和菓子は季節感を大切にするお菓子です。3月になると和菓子店には春らしく桜餅が並びます。ところで、桜餅といわれて思い浮かべるのは、ピンクの皮であんこを巻くタイプ? それとも、モチモチの道明寺粉であんこをくるむタイプ? あなたの地域では、どちらを桜餅と呼びますか?
一般的に、関東ではピンクの皮を巻いた長命寺、関西ではツブツブの生地であんこをくるむ道明寺を桜餅と呼んでいて、不思議なことに、どちらにも寺の名前が使われています。ただ、なぜか北海道では、桜餅というと関西の道明寺を指します。なぜ、関東を飛び越えて北の大地が関西風なのでしょうか?
関東風の長命寺桜もちは、水溶きの小麦粉を焼いて巻く。江戸時代からの味
関東で桜餅といえば、小麦粉を水で溶いて焼いたクレープ状の皮であんこを巻く、または挟むタイプを指し、これを「長命寺」と呼びます。そして、関西風の桜餅を桜餅とは呼ばず、「道明寺」と呼んで区別しています。
東京都墨田区の向島には天台宗の長命寺があり、1717年(享保2年)、山本新六という男が長命寺の門前で、桜の葉の塩漬けを使った和菓子を売り出したのが長命寺桜もちの始まりです。今でも向島には山本新六が創業した「長命寺桜もち」という店があり、江戸の味を今に伝えています。
〈参考サイト:長命寺桜もち〉
関西風は、もち米から作られた道明寺粉でくるむ
道明寺粉は、もち米を水に浸した後、蒸して乾燥させ荒く挽いた粉のこと。大阪の藤井寺市にある真言宗の道明寺で最初に作られたことから、道明寺粉と呼ばれています。道明寺粉は1000年以上も前から流通していて、当時は「ほしいい」と呼ばれる携帯食・非常食でした。これを利用して作られた桜餅なので、関西の桜餅は「道明寺」と呼ばれます。
現在では道明寺粉は、桜餅以外ではおはぎや肉団子の皮などにも利用されますが、やはりメインは桜餅です。薄ピンクのツブツブ、ツヤツヤの皮は、餅のような粘りはありませんが、モチモチしていて美味。桜の葉の塩漬けと相性がよく、春らしい和菓子です。
北海道ではなぜか関西風が一般的。その理由は北前船
東京発祥の長命寺桜餅は、東北をはじめ、山梨、静岡、長野などに伝わりました。一方、関西の道明寺桜餅は、近畿をはじめ、北陸、四国、九州へと伝わりました。

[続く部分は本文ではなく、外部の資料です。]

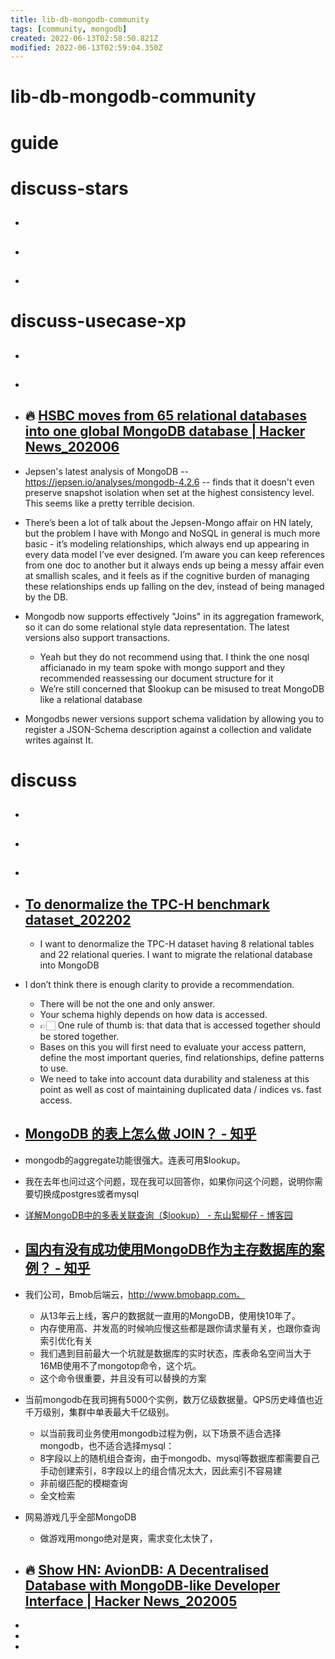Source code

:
 ```yaml
---
title: lib-db-mongodb-community
tags: [community, mongodb]
created: 2022-06-13T02:58:50.821Z
modified: 2022-06-13T02:59:04.350Z
---
```


# lib-db-mongodb-community

# guide

# discuss-stars
- ## 

- ## 

- ## 
# discuss-usecase-xp
- ## 

- ## 

- ## 🔥 [HSBC moves from 65 relational databases into one global MongoDB database | Hacker News_202006](https://news.ycombinator.com/item?id=23507197)
- Jepsen's latest analysis of MongoDB -- https://jepsen.io/analyses/mongodb-4.2.6 -- finds that it doesn't even preserve snapshot isolation when set at the highest consistency level. This seems like a pretty terrible decision.

- There’s been a lot of talk about the Jepsen-Mongo affair on HN lately, but the problem I have with Mongo and NoSQL in general is much more basic - it’s modeling relationships, which always end up appearing in every data model I’ve ever designed. I’m aware you can keep references from one doc to another but it always ends up being a messy affair even at smallish scales, and it feels as if the cognitive burden of managing these relationships ends up falling on the dev, instead of being managed by the DB.
- Mongodb now supports effectively "Joins" in its aggregation framework, so it can do some relational style data representation. The latest versions also support transactions.
  - Yeah but they do not recommend using that. I think the one nosql afficianado in my team spoke with mongo support and they recommended reassessing our document structure for it
  - We’re still concerned that $lookup can be misused to treat MongoDB like a relational database

- Mongodbs newer versions support schema validation by allowing you to register a JSON-Schema description against a collection and validate writes against It.
# discuss
- ## 

- ## 

- ## 

- ## [To denormalize the TPC-H benchmark dataset_202202](https://www.mongodb.com/community/forums/t/to-denormalize-the-tpc-h-benchmark-dataset/147309)
  - I want to denormalize the TPC-H dataset having 8 relational tables and 22 relational queries. I want to migrate the relational database into MongoDB
- I don’t think there is enough clarity to provide a recommendation. 
  - There will be not the one and only answer. 
  - Your schema highly depends on how data is accessed. 
  - 👉🏻 One rule of thumb is: that data that is accessed together should be stored together. 
  - Bases on this you will first need to evaluate your access pattern, define the most important queries, find relationships, define patterns to use. 
  - We need to take into account data durability and staleness at this point as well as cost of maintaining duplicated data / indices vs. fast access.

- ## [MongoDB 的表上怎么做 JOIN？ - 知乎](https://www.zhihu.com/question/486997525/answers/updated)
- mongodb的aggregate功能很强大。连表可用$lookup。
- 我在去年也问过这个问题，现在我可以回答你，如果你问这个问题，说明你需要切换成postgres或者mysql

- [详解MongoDB中的多表关联查询（$lookup） - 东山絮柳仔 - 博客园](https://www.cnblogs.com/xuliuzai/p/10055535.html)

- ## [国内有没有成功使用MongoDB作为主存数据库的案例？ - 知乎](https://www.zhihu.com/question/35635370/answers/updated)
- 我们公司，Bmob后端云，http://www.bmobapp.com。 
  - 从13年云上线，客户的数据就一直用的MongoDB，使用快10年了。 
  - 内存使用高、并发高的时候响应慢这些都是跟你请求量有关，也跟你查询索引优化有关
  - 我们遇到目前最大一个坑就是数据库的实时状态，库表命名空间当大于16MB使用不了mongotop命令，这个坑。
  - 这个命令很重要，并且没有可以替换的方案
- 当前mongodb在我司拥有5000个实例，数万亿级数据量。QPS历史峰值也近千万级别，集群中单表最大千亿级别。
  - 以当前我司业务使用mongodb过程为例，以下场景不适合选择mongodb，也不适合选择mysql：
  - 8字段以上的随机组合查询，由于mongodb、mysql等数据库都需要自己手动创建索引，8字段以上的组合情况太大，因此索引不容易建
  - 非前缀匹配的模糊查询
  - 全文检索
- 网易游戏几乎全部MongoDB
  - 做游戏用mongo绝对是爽，需求变化太快了，

- ## 🔥 [Show HN: AvionDB: A Decentralised Database with MongoDB-like Developer Interface | Hacker News_202005](https://news.ycombinator.com/item?id=23058070)
- 
- 
-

ところが、北海道で桜餅といえば、なぜか関西風の道明寺桜餅が一般的です。地理的に考えると、関東風の桜餅が江戸→東北→北海道へと伝わりそうですが、どういうわけか関東と東北を飛び越えて、関西の道明寺が伝わりました。理由は、江戸時代の北前船による流通です。北前船は日本海を通って瀬戸内海と北海道を結ぶ交易手段です。事実、東北でも日本海側の地域では、関西風の道明寺を桜餅と呼んでいるところもあります。
桜餅を指す和菓子が関東と関西で違うとは、日本の歴史の奥深さを感じますね。あなたの住む地域では、関東風と関西風、どちらを桜餅と呼びますか?
桜前線が気になる季節になりました。この冬、大雪に見舞われた北海道では今もなお、道路の脇にうず高い雪山があり、まだまだ春が遠い感じですが、日差しの強さが増してきました。着実に春が近づいています。
桜の葉を使う桜餅は春にぴったりの和菓子。お花見に持って行きたくなりますね。ただ、関東の長命寺桜もちが、もち米も餅も使われていないのに、なぜか「餅」と呼ばれるのかは謎のままです。